On a go-forward basis, physician office will be driven almost completely by the overall performance of the economy. Historically, why we were able to achieve excellent performance, was driven by taking market share and the fact that our physician office-based business is an excellent one with great brands and great people. Last year swamped that; but as we return hopefully to a more normalized economy over the next several years, we'll be back to demographics driving that product line as well as our ability to take share from competitors. So a more normal situation.
I think, in the hospital base side, again, historically, we were able to grow that business often in an 8% to 10% range. To grow it at that level meant we were taking share from our several competitors in the market; and again, this year I think, how well we did versus competitors is really swamped by the overall performance of the hospitals and their buying patterns and the economy.

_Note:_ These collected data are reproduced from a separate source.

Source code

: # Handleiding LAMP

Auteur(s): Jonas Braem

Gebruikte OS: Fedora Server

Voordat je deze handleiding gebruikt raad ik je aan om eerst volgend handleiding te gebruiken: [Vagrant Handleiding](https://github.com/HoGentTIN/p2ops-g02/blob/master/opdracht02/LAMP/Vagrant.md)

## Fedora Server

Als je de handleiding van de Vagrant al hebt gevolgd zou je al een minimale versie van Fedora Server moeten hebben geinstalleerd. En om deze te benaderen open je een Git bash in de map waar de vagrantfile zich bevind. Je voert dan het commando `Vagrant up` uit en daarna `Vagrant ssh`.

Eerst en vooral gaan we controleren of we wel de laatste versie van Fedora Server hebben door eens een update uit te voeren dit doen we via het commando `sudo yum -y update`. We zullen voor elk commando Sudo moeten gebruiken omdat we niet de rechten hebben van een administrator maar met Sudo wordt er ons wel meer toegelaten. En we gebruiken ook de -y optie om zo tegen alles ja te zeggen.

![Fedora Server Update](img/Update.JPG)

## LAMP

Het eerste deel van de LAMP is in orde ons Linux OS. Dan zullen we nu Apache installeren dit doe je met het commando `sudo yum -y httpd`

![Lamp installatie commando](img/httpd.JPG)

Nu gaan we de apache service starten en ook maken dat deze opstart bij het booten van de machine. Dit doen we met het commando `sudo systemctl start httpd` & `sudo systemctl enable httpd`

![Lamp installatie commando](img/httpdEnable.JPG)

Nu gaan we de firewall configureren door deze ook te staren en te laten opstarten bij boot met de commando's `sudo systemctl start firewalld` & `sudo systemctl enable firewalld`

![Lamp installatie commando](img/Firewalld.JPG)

I would say, competitively, though, we think we're in really good shape. I continue to believe that we're one of the few companies out there that take an active interest in the instrument market that are working to expand the various product lines, introduce new products, add to the sales and marketing organization. Many of our competitors view this as a business to shrink or to harvest; and while we will treat it appropriately, and it's not the biggest receiver of resources in the Company, I would say we like the instrument business in a way that maybe some other companies don't.
Jayson Bedford - Analyst
Okay. That's helpful. And just lastly for me, we haven't talked about this in a while, but can you walk us through the P&L impact of a weaker US dollar going forward?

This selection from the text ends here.